"Gueules cassées" en Irak: l'armée US fait appel à la médecine françaiseAFP - L'armée américaine souhaite bénéficier du savoir-faire français pour réparer ses "gueules cassées", des soldats revenus d'Irak et d'Afghanistan totalement défigurés, et va envoyer ses chirurgiens se former à Paris en 2011 auprès du Pr Laurent Lantiéri, spécialiste mondial de la greffe de la face.
De 2001 à 2007, quelque 7.000 soldats américains ont été blessés au combat en Irak et ont dû être rapatriés. Parmi eux 2.500 ont été touchés au visage. "200 à 300 sont des candidats potentiels à une greffe de la face", explique à l'AFP le Pr Lantiéri, basé au CHU Henri Mondor à Créteil. Il est l'auteur de quatre des onze greffes de la face réalisées à ce jour avec succès dans le monde (Deux autres à Amiens et Lyon, trois en Espagne et deux aux Etats-Unis).
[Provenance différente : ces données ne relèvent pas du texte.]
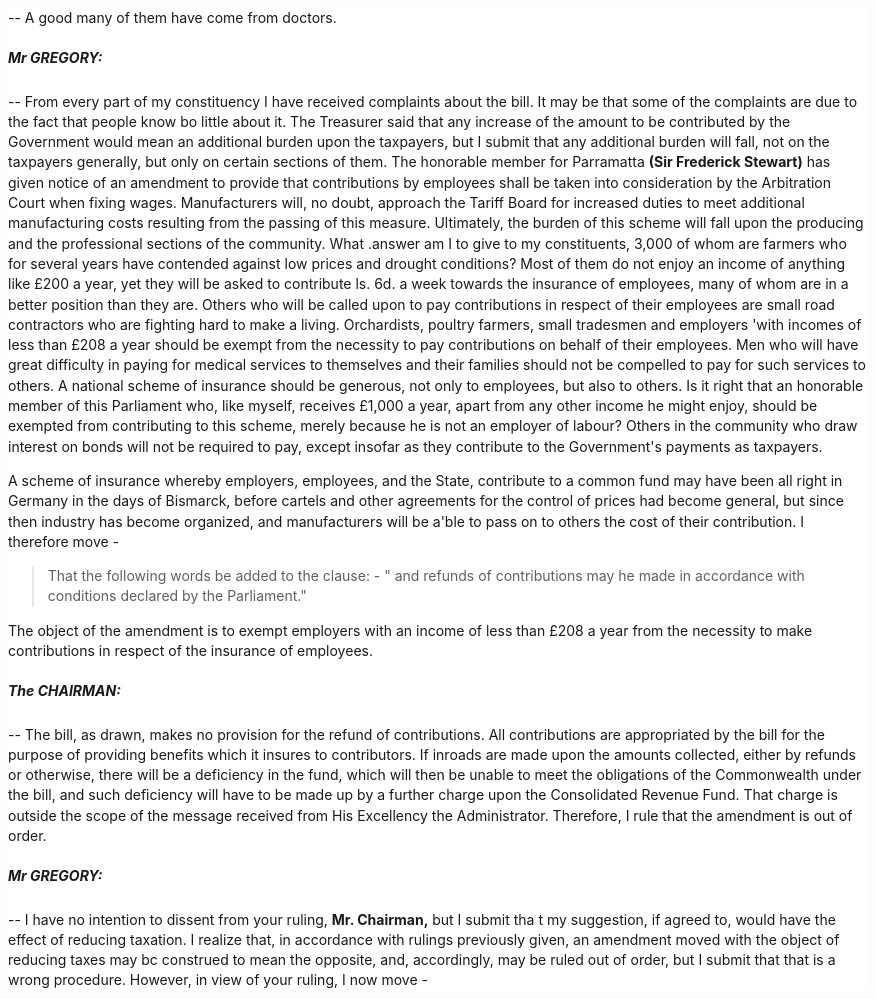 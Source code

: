--  A good many of them have come from doctors. 

##### Mr GREGORY:

-- From every part of my constituency I have received complaints about the bill. It may be that some of the complaints are due to the fact that people know  bo little  about it. The Treasurer said that any increase of the amount to be contributed by the Government would mean an additional burden upon the taxpayers, but I submit that any additional burden will fall, not on the taxpayers generally, but only on certain sections of them. The honorable member for Parramatta  **(Sir Frederick Stewart)**  has given notice of an amendment to provide that contributions by employees shall be taken into consideration by the Arbitration Court when fixing wages. Manufacturers will, no doubt, approach the Tariff Board for increased duties to meet additional manufacturing costs resulting from the passing of this measure. Ultimately, the burden of this scheme will fall upon the producing and the professional sections of the community. What .answer am I to give to my constituents,  3,000  of whom are farmers who for several years have contended against low prices and drought conditions? Most of them do not enjoy an income of anything like  £200  a year, yet they will be asked to contribute ls. 6d. a week towards the insurance of employees, many of whom are in a better position than they are. Others who will be called upon to pay contributions in respect of their employees are small road contractors who are fighting hard to make a living. Orchardists, poultry farmers, small tradesmen and employers 'with incomes of less than  £208  a year should be exempt from the necessity to pay contributions on behalf of their employees. Men who will have great difficulty in paying for medical services to themselves and their families should not be compelled to pay for such services to others. A national scheme of insurance should be generous, not only to employees, but also to others. Is it right that an honorable member of this Parliament who, like myself, receives  £1,000  a year, apart from any other income he might enjoy, should be exempted from contributing to this scheme, merely because he is not an employer of labour? Others in the community who draw interest on bonds will not be required to pay, except insofar as they contribute to the Government's payments as taxpayers. 

A scheme of insurance whereby employers, employees, and the State, contribute to a common fund may have been all right in Germany in the days of Bismarck, before cartels and other agreements for the control of prices had become general, but since then industry has become organized, and manufacturers will be a'ble to pass on to others the cost of their contribution. I therefore move - 

  >That  the following words be added to the clause: - " and refunds of contributions may he made in accordance with conditions declared by the Parliament." 

The object of the amendment is to exempt employers with an income of less than £208 a year from the necessity to make contributions in respect of the insurance of employees. 

##### The CHAIRMAN:

-- The bill, as drawn, makes no provision for the refund of contributions. All contributions are appropriated by the bill for the purpose of providing benefits which it insures to contributors. If inroads are made upon the amounts collected, either by refunds or otherwise, there will be a deficiency in the fund, which will then be unable to meet the obligations of the Commonwealth under the bill, and such deficiency will have to be made up by a further charge upon the Consolidated Revenue Fund. That charge is outside the scope of the message received from  His Excellency  the Administrator. Therefore, I rule that the amendment is out of order. 

##### Mr GREGORY:

-- I have no intention to dissent from your ruling,  **Mr. Chairman,**  but I submit tha t my suggestion, if agreed to, would have the effect of reducing taxation. I realize that, in accordance with rulings previously given, an amendment moved with the object of reducing taxes may bc construed to mean the opposite, and, accordingly, may be ruled out of order, but I submit that that is a wrong procedure. However, in view of your ruling, I now move -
Même si le nombre de ces "gueules cassées", visibles dans les rues américaines, n'a rien à voir avec les soldats de 14-18, innombrables à avoir été défigurés dans les tranchées, leur sort préoccupe l'armée américaine, souligne le Pr Lantiéri.
Dans les conflits actuels "il y a moins de morts mais beaucoup plus de blessés". Les lésions du visage dont souffrent ces soldats, qui ont eu parfois une partie du visage arrachée lors d'une explosion, sont telles "qu'elles ne sont pas réparables avec des techniques conventionnelles", explique le chirurgien.
"On arrive à réparer les nez de travers, les visages coupés en deux, la moitié des os cassés mais pas la totalité des lèvres arrachées, ou la destruction totale des paupières, les très grands brûlés au 4ème degré, pour lesquels une greffe est parfois possible", ajoute-t-il.
Le Pr Lantiéri se bat depuis longtemps pour mettre en place une "coopération franco-américaine au niveau institutionnel" entre la France et les Etats-Unis, depuis que l'armée américaine l'a approché pour bénéficier de son expertise au cours de ses nombreux voyages professionnels aux Etats-Unis.
Cleveland, Miami, Baltimore et plus récemment San Antonio, il s'est longuement entretenu avec ses homologues américains, notamment les chirurgiens de l'armée, "de remarquables techniciens comme en France", dit-il.
"J'ai rencontré de nombreux médecins. Ils sont intéressés par notre savoir-faire, ils veulent voir comment nous avons mis en place cette technique", poursuit-il, expliquant avoir lancé cette coopération au prix d'un long bras de fer avec les autorités françaises.
Sa persévérance a fini par payer. "J'ai déjà prévu d'accueillir dans le service des +fellows+ américains (des chirurgiens encore en formation qui finalisent une spécialité) pendant un certain temps, en 2011", précise-t-il.
Plusieurs réunions interministérielles et avec les représentants des autorités américaines, associant les anciens combattants, ont fini par être organisées depuis février pour définir le cadre de cette coopération.
Le Pr Lantiéri tient beaucoup à ce "cadre institutionnel" : pour "éviter que les Américains viennent débaucher en France à coups de millions de dollars comme ils savent le faire".
"Cela donnerait peut-être un peu plus de contenu aux relations diplomatiques franco-américaines", ironise-t-il.
Et puis, "la greffe d'organes, le don d'organes, ça touche à des questions fondamentales, à ce que devient le corps après la mort. Donc pas question de faire n'importe quoi tout seul avec des fonds privés", conclut-il, rappelant que trois de ses patients sont en attente d'une greffe d'organe.